Often of particular interest to finance and accounting professionals are pricing and payment terms that accompany today’s cloud SaaS options. Cloud-based software typically offers the convenience of a monthly pay-as-you-go model, instead of investing significant up front sums in one-off software purchases. This also saves money on the server hardware that has previously sat in the office, which may no longer be needed at all. Also included in cloud pricing arrangements should be details which clearly set out the type of service and support included in the cost. Done well, cloud-based customer support and service can deliver an exceptional experience where the provider effectively works as an extension of their in-house team.
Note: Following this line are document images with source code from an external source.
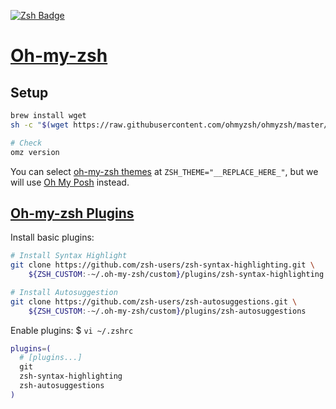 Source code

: <!-- https://badges.pages.dev/ -->
<!-- https://ileriayo.github.io/markdown-badges/#markdown-badges -->
[![Zsh Badge](https://img.shields.io/badge/Zsh-F15A24?logo=zsh&logoColor=fff&style=flat)][Page-Oh-My-Zsh]

[Page-Oh-My-Zsh]: https://ohmyz.sh/
[Page-Oh-My-Zsh-Plugins]: https://github.com/ohmyzsh/ohmyzsh/wiki/Plugins#plugins

# [Oh-my-zsh][Page-Oh-My-Zsh]

## Setup

```bash
brew install wget
sh -c "$(wget https://raw.githubusercontent.com/ohmyzsh/ohmyzsh/master/tools/install.sh -O -)"

# Check
omz version
```

You can select [oh-my-zsh themes](https://github.com/ohmyzsh/ohmyzsh/wiki/themes)
at `ZSH_THEME="__REPLACE_HERE_"`,
but we will use [Oh My Posh](./brew.oh-my-posh.md) instead.

## [Oh-my-zsh Plugins][Page-Oh-My-Zsh-Plugins]

Install basic plugins:

```bash
# Install Syntax Highlight
git clone https://github.com/zsh-users/zsh-syntax-highlighting.git \
    ${ZSH_CUSTOM:-~/.oh-my-zsh/custom}/plugins/zsh-syntax-highlighting

# Install Autosuggestion
git clone https://github.com/zsh-users/zsh-autosuggestions.git \
    ${ZSH_CUSTOM:-~/.oh-my-zsh/custom}/plugins/zsh-autosuggestions
```

Enable plugins: $ `vi ~/.zshrc`

```bash
plugins=(
  # [plugins...]
  git
  zsh-syntax-highlighting
  zsh-autosuggestions
)
```
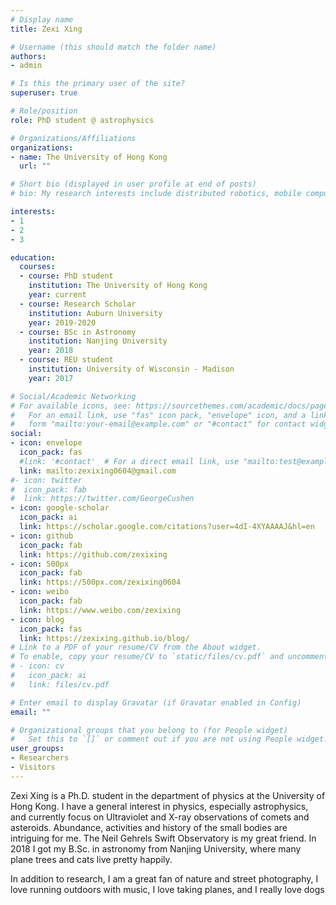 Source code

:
 ```yaml
---
# Display name
title: Zexi Xing

# Username (this should match the folder name)
authors:
- admin

# Is this the primary user of the site?
superuser: true

# Role/position
role: PhD student @ astrophysics

# Organizations/Affiliations
organizations:
- name: The University of Hong Kong
  url: ""

# Short bio (displayed in user profile at end of posts)
# bio: My research interests include distributed robotics, mobile computing and programmable matter.

interests:
- 1
- 2
- 3

education:
  courses:
  - course: PhD student
    institution: The University of Hong Kong
    year: current
  - course: Research Scholar
    institution: Auburn University
    year: 2019-2020
  - course: BSc in Astronomy
    institution: Nanjing University
    year: 2018
  - course: REU student
    institution: University of Wisconsin - Madison
    year: 2017

# Social/Academic Networking
# For available icons, see: https://sourcethemes.com/academic/docs/page-builder/#icons
#   For an email link, use "fas" icon pack, "envelope" icon, and a link in the
#   form "mailto:your-email@example.com" or "#contact" for contact widget.
social:
- icon: envelope
  icon_pack: fas
  #link: '#contact'  # For a direct email link, use "mailto:test@example.org".
  link: mailto:zexixing0604@gmail.com
#- icon: twitter
#  icon_pack: fab
#  link: https://twitter.com/GeorgeCushen
- icon: google-scholar
  icon_pack: ai
  link: https://scholar.google.com/citations?user=4dI-4XYAAAAJ&hl=en
- icon: github
  icon_pack: fab
  link: https://github.com/zexixing
- icon: 500px
  icon_pack: fab
  link: https://500px.com/zexixing0604
- icon: weibo
  icon_pack: fab
  link: https://www.weibo.com/zexixing
- icon: blog
  icon_pack: fas
  link: https://zexixing.github.io/blog/
# Link to a PDF of your resume/CV from the About widget.
# To enable, copy your resume/CV to `static/files/cv.pdf` and uncomment the lines below.
# - icon: cv
#   icon_pack: ai
#   link: files/cv.pdf

# Enter email to display Gravatar (if Gravatar enabled in Config)
email: ""

# Organizational groups that you belong to (for People widget)
#   Set this to `[]` or comment out if you are not using People widget.
user_groups:
- Researchers
- Visitors
---
```


Zexi Xing is a Ph.D. student in the department of physics at the University of Hong Kong. I have a general interest in physics, especially astrophysics, and currently focus on Ultraviolet and X-ray observations of comets and asteroids. Abundance, activities and history of the small bodies are intriguing for me. The Neil Gehrels Swift Observatory is my great friend. In 2018 I got my B.Sc. in astronomy from Nanjing University, where many plane trees and cats live pretty happily. 

In addition to research, I am a great fan of nature and street photography, I love running outdoors with music, I love taking planes, and I really love dogs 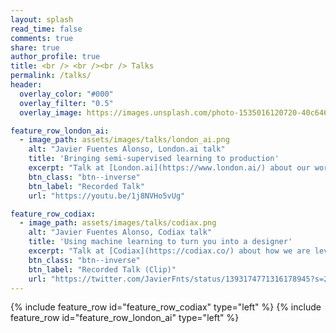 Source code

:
 ```yaml
---
layout: splash
read_time: false
comments: true
share: true
author_profile: true
title: <br /> <br /><br /> Talks
permalink: /talks/
header:
  overlay_color: "#000"
  overlay_filter: "0.5"
  overlay_image: https://images.unsplash.com/photo-1535016120720-40c646be5580?ixid=MXwxMjA3fDB8MHxwaG90by1wYWdlfHx8fGVufDB8fHw%3D&ixlib=rb-1.2.1&auto=format&fit=crop&w=1350&q=80

feature_row_london_ai:
  - image_path: assets/images/talks/london_ai.png
    alt: "Javier Fuentes Alonso, London.ai talk"
    title: 'Bringing semi-supervised learning to production'
    excerpt: "Talk at [London.ai](https://www.london.ai/) about our work on semi-supervised learning at Uizard"
    btn_class: "btn--inverse"
    btn_label: "Recorded Talk"
    url: "https://youtu.be/1j8NVHo5vUg"

feature_row_codiax:
  - image_path: assets/images/talks/codiax.png
    alt: "Javier Fuentes Alonso, Codiax talk"
    title: 'Using machine learning to turn you into a designer'
    excerpt: "Talk at [Codiax](https://codiax.co/) about how we are leveraging machine learning at Uizard to make design more accessible"
    btn_class: "btn--inverse"
    btn_label: "Recorded Talk (Clip)"
    url: "https://twitter.com/JavierFnts/status/1393174771316178945?s=20"
---
```

{% include feature_row id="feature_row_codiax" type="left" %}
{% include feature_row id="feature_row_london_ai" type="left" %}

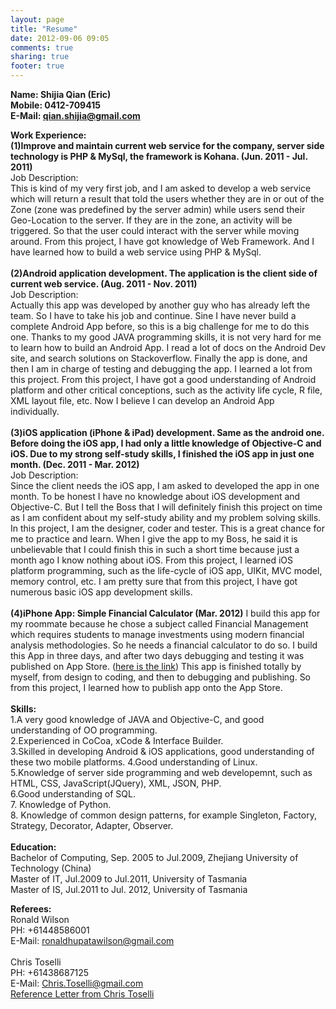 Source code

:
 ```yaml
---
layout: page
title: "Resume"
date: 2012-09-06 09:05
comments: true
sharing: true
footer: true
---
```


<p><strong>Name: Shijia Qian (Eric)<br>
Mobile: 0412-709415<br>
E-Mail: <a href="mailto:qian.shijia@gmail.com">qian.shijia@gmail.com</a></strong></p>

<p><strong>Work Experience:<br>(1)Improve and maintain current web service for the company, server side technology is PHP &amp; MySql, the framework is Kohana. (Jun. 2011 - Jul. 2011)</strong><br>
Job Description:<br> 
This is kind of my very first job, and I am asked to develop a web service which will return a result that told the users whether they are in or out of the Zone (zone was predefined by the server admin) while users send their Geo-Location to the server.  If they are in the zone, an activity will be triggered. So that the user could interact with the server while moving around. From this project, I have got knowledge of Web Framework. And I have learned how to build a web service using PHP &amp; MySql. <br><br>
<strong>(2)Android application development. The application is the client side of current web service. (Aug. 2011 - Nov. 2011)</strong><br>
Job Description: <br>
Actually this app was developed by another guy who has already left the team. So I have to take his job and continue. Sine I have never build a complete Android App before, so this is a big challenge for me to do this one. Thanks to my good JAVA programming skills, it is not very hard for me to learn how to build an Android App. I read a lot of docs on the Android Dev site, and search solutions on Stackoverflow. Finally the app is done, and then I am in charge of testing and debugging the app. I learned a lot from this project. From this project, I have got a good understanding of Android platform and other critical conceptions, such as the activity life cycle, R file, XML layout file, etc. Now I believe I can develop an Android App individually.<br><br>
<strong>(3)iOS application (iPhone &amp; iPad) development. Same as the android one. Before doing the iOS app, I had only a little knowledge of Objective-C and iOS. Due to my strong self-study skills, I finished the iOS app in just one month. (Dec. 2011 - Mar. 2012)</strong><br>
Job Description:<br>
Since the client needs the iOS app, I am asked to developed the app in one month. To be honest I have no knowledge about iOS development and Objective-C. But I tell the Boss that I will definitely finish this project on time as I am confident about my self-study ability and my problem solving skills. In this project, I am the designer, coder and tester. This is a great chance for me to practice and learn. When I give the app to my Boss, he said it is unbelievable that I could finish this in such a short time because just a month ago I know nothing about iOS. From this project, I learned iOS platform programming, such as the life-cycle of iOS app, UIKit, MVC model, memory control, etc. I am pretty sure that from this project, I have got numerous basic iOS app development skills.<br><br>
<strong>(4)iPhone App: Simple Financial Calculator (Mar. 2012)</strong>
I build this app for my roommate because he chose a subject called Financial Management which requires students to manage investments using modern financial analysis methodologies. So he needs a financial calculator to do so. I build this App in three days, and after two days debugging and testing it was published on App Store. (<a href="http://itunes.apple.com/us/app/simple-financial-calculator/id508686931?ls=1&amp;mt=8">here is the link</a>) This app is finished totally by myself, from design to coding, and then to debugging and publishing. So from this project, I learned how to publish app onto the App Store.
<br><br><strong>Skills:</strong><br>
1.A very good knowledge of JAVA and Objective-C, and good understanding of OO programming.<br>
2.Experienced in CoCoa, xCode &amp; Interface Builder.<br>
3.Skilled in developing Android &amp; iOS applications, good understanding of these two mobile platforms.
4.Good understanding of Linux.<br>
5.Knowledge of server side programming and web developemnt, such as HTML, CSS, JavaScript(JQuery), XML, JSON, PHP.<br>
6.Good understanding of SQL.<br>
7. Knowledge of Python.<br>
8. Knowledge of common design patterns, for example Singleton, Factory, Strategy, Decorator, Adapter, Observer.<br><br><strong>Education:</strong><br>
Bachelor of Computing, Sep. 2005 to Jul.2009, Zhejiang University of Technology (China)<br>
Master of IT, Jul.2009 to Jul.2011, University of Tasmania<br>Master of IS, Jul.2011 to Jul. 2012, University of Tasmania<br></p>

<p><strong>Referees:</strong><br>
Ronald Wilson<br>
PH: +61448586001<br>
E-Mail: <a href="mailto:ronaldhupatawilson@gmail.com">ronaldhupatawilson@gmail.com</a><br><br>
Chris Toselli<br>
PH: +61438687125<br>
E-Mail: <a href="mailto:Chris.Toselli@gmail.com">Chris.Toselli@gmail.com</a><br>
<a href="./files/Reference_Letter.pdf">Reference Letter from Chris Toselli</a><br>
The best cloud software providers place huge emphasis on security, focusing on data protection, backup services and their ability to deal with common security issues, such as ransomware. This also extends to compliance, and in the finance context, specialised compliance capabilities offered by many cloud software providers can be of particular benefit. Even for the most niche requirements, there is often a software provider out there whose technology has been written to meet compliance rules, often saving users considerable time and effort.

And then there’s the key issue of functionality and performance. Today’s cloud-based finance software market offers a wide range of options from simple entry-level tools to powerful applications designed to meet the needs of even the biggest and most complex finance departments. For organisations considering cloud, it’s important to assess the options available and choose a provider that most closely matches their individual needs.

For many finance and accounting organisations and their teams, the requirements of lockdown and transition to home working were made possible by cloud-based software solutions. In doing so, they have gained valuable insight into the range of services available, their potential benefits and how technology can become much more than just a labour-saving tool, but also a means to enhance their all round business capabilities.